Try it ::
Go through the entries below and return every line that contains "Töluorð".

Provided records ::
________

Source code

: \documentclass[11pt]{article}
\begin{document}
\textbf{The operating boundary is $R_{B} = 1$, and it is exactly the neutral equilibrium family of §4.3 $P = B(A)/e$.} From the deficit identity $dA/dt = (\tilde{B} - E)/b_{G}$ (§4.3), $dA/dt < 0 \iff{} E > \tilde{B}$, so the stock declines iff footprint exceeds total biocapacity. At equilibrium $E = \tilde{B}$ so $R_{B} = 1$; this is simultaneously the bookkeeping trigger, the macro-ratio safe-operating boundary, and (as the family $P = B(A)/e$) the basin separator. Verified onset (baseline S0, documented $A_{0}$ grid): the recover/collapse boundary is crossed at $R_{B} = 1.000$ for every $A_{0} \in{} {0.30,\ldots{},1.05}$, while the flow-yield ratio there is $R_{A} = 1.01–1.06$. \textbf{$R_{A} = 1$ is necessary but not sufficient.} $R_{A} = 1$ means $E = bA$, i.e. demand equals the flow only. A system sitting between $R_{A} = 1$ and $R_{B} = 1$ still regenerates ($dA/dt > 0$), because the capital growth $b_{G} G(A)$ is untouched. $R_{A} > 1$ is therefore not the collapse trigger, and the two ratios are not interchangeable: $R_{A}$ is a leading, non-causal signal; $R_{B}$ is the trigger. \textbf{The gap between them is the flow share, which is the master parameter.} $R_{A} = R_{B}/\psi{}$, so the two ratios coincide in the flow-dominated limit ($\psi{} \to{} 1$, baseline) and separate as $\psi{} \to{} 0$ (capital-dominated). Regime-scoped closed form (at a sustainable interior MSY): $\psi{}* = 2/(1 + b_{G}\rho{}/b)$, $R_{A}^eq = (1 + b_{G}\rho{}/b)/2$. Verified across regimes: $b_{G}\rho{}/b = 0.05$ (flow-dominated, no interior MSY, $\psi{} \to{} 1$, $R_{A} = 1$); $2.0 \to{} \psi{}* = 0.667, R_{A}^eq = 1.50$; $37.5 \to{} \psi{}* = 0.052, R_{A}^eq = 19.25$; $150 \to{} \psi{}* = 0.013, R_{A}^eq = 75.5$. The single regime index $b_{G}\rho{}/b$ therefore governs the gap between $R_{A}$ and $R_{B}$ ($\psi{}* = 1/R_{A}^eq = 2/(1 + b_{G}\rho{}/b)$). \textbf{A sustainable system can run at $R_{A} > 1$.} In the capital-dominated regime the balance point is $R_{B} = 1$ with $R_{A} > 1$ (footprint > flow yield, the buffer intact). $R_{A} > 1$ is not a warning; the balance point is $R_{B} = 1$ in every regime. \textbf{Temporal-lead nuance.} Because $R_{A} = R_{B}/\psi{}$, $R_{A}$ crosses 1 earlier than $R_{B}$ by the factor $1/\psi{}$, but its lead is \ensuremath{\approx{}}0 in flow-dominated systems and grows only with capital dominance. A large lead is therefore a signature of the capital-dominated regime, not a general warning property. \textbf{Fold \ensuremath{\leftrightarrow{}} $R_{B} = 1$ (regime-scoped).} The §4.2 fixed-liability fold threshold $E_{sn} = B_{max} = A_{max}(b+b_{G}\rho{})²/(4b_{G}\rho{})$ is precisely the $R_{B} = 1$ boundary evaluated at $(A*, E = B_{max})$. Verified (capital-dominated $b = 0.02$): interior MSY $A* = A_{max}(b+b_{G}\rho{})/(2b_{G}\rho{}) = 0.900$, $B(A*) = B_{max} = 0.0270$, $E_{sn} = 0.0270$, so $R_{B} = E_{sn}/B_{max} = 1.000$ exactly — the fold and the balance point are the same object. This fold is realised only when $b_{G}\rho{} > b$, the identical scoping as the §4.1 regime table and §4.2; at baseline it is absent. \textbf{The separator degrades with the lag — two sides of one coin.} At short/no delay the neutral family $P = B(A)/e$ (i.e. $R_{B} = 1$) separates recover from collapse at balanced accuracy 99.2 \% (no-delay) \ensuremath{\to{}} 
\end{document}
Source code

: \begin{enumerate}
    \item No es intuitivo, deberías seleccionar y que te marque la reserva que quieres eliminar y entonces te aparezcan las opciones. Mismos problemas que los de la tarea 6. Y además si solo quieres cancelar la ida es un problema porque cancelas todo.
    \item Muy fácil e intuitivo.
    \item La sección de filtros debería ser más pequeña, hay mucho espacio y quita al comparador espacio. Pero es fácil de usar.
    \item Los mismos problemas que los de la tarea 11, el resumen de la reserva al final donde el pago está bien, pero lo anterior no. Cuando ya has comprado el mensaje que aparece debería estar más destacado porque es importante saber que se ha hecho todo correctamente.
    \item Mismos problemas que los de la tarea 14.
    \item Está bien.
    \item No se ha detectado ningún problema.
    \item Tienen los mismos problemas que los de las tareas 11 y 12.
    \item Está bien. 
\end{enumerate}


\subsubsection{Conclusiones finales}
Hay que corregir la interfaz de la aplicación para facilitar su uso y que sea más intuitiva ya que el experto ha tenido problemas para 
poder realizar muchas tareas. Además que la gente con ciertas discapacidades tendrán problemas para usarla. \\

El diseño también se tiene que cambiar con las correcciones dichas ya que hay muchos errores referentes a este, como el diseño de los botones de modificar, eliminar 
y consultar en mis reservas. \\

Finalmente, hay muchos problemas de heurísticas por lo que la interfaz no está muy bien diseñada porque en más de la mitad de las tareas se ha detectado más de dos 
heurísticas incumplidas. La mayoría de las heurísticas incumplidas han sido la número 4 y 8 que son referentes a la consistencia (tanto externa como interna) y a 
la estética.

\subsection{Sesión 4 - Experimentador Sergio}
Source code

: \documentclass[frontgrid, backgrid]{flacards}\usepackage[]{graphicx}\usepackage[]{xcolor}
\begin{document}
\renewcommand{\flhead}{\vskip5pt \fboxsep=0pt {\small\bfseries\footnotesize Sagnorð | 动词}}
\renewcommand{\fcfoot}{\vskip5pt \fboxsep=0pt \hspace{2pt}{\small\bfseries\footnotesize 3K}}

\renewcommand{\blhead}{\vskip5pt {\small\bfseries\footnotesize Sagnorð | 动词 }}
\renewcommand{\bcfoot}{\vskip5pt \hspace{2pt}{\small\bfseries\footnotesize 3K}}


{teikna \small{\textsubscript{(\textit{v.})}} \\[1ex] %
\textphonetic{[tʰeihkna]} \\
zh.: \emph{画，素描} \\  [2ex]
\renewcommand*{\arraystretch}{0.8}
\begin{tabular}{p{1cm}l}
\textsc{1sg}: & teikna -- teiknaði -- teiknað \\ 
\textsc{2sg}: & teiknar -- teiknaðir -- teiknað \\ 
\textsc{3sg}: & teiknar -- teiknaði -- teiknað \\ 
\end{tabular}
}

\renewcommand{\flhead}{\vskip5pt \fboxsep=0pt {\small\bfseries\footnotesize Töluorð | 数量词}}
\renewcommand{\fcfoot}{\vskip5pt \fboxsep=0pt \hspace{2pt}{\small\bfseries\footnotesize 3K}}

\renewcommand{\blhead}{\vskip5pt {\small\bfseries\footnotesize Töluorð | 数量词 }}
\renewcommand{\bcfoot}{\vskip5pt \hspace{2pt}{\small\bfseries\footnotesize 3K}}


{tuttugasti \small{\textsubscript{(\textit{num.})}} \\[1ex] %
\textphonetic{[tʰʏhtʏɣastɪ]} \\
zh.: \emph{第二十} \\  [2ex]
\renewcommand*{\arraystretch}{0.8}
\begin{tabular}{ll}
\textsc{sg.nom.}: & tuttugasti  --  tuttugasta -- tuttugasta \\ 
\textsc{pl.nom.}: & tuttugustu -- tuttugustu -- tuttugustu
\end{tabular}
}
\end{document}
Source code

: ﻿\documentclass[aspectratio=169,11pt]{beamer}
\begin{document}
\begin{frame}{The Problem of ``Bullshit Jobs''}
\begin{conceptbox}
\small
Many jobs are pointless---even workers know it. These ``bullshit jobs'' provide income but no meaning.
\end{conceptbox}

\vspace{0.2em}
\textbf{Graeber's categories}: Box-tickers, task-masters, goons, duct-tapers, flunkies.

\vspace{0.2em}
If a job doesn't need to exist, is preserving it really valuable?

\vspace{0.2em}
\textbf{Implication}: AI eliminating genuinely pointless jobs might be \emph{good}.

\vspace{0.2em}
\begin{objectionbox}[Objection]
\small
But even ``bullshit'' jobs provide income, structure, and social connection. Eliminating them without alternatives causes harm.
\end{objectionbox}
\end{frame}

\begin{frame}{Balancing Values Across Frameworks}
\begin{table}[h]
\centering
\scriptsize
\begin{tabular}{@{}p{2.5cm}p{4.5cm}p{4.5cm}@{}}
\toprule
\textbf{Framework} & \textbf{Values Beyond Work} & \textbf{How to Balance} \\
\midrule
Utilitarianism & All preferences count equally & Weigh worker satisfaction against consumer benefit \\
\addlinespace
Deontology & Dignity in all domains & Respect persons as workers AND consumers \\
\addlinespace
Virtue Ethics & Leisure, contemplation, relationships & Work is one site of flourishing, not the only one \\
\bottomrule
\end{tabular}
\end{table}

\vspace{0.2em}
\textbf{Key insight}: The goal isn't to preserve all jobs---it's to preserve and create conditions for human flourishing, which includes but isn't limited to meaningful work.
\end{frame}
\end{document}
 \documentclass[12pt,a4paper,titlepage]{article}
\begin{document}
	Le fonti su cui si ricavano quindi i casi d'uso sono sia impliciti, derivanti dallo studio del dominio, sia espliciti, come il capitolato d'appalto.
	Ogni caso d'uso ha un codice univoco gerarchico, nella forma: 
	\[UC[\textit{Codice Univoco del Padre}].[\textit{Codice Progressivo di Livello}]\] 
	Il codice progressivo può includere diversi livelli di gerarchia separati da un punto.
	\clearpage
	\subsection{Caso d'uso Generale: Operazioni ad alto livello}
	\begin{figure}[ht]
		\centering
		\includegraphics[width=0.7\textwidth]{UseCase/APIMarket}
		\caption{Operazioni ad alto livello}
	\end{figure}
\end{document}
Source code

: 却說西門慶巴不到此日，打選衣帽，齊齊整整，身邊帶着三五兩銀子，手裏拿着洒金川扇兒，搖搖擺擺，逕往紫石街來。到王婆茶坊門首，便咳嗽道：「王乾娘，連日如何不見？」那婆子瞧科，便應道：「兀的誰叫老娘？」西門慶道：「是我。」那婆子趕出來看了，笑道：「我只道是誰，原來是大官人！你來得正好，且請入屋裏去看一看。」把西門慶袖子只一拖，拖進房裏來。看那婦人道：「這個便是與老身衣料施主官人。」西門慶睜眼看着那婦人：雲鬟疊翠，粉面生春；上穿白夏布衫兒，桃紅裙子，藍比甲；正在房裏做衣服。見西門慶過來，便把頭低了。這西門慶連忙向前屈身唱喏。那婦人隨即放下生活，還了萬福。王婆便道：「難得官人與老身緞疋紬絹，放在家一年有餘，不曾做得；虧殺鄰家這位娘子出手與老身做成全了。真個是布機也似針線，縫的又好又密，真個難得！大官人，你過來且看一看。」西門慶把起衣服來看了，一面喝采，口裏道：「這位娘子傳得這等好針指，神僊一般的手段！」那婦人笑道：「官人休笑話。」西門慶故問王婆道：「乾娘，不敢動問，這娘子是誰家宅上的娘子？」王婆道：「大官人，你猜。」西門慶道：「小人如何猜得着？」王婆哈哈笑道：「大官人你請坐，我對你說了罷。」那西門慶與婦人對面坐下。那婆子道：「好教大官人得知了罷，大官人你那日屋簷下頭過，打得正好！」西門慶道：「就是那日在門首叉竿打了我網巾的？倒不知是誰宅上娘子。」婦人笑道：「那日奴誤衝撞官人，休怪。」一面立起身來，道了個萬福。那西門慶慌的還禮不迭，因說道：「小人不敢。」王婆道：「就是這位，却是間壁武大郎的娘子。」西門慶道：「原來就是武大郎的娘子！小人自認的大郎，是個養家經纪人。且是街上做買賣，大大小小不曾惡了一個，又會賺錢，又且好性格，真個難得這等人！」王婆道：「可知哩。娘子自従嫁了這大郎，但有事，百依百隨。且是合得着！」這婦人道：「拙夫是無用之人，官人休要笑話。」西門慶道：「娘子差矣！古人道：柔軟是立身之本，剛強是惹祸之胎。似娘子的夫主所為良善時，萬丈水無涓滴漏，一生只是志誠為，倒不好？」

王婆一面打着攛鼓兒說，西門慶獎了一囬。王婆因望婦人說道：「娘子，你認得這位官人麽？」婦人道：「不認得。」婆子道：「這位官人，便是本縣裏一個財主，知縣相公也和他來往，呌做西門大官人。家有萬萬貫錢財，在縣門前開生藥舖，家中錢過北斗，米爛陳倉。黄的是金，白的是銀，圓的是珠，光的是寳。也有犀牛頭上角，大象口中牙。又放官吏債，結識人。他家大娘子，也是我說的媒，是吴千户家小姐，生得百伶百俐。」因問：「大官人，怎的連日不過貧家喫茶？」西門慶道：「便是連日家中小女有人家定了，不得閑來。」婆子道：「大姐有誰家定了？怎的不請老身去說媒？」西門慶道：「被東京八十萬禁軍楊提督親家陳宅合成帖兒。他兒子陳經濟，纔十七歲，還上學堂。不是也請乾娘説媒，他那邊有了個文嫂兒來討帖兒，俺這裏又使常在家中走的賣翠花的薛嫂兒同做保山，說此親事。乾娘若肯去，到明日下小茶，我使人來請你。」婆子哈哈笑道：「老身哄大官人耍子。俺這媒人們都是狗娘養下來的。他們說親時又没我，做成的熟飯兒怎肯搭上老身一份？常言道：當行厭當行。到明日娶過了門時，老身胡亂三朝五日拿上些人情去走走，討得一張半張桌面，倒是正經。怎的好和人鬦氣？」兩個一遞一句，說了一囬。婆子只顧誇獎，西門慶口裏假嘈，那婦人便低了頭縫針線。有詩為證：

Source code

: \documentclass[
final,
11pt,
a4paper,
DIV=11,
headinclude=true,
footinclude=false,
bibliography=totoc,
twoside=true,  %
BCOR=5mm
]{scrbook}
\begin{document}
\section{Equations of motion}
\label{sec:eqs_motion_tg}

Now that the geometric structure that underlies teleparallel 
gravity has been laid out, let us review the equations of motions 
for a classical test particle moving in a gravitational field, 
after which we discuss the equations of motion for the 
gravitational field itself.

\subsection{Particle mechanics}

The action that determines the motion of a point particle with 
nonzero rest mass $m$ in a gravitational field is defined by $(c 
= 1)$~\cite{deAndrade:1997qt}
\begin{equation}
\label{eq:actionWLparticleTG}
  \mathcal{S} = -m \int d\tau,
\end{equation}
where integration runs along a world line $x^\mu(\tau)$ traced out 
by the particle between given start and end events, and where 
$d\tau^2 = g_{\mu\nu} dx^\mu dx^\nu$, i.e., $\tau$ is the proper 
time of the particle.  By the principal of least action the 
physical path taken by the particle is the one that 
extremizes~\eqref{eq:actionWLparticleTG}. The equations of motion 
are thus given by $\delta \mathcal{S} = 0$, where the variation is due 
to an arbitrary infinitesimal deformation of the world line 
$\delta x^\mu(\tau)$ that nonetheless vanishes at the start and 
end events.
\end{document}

________

Your response ::
\renewcommand{\flhead}{\vskip5pt \fboxsep=0pt {\small\bfseries\footnotesize Töluorð | 数量词}}
\renewcommand{\blhead}{\vskip5pt {\small\bfseries\footnotesize Töluorð | 数量词 }}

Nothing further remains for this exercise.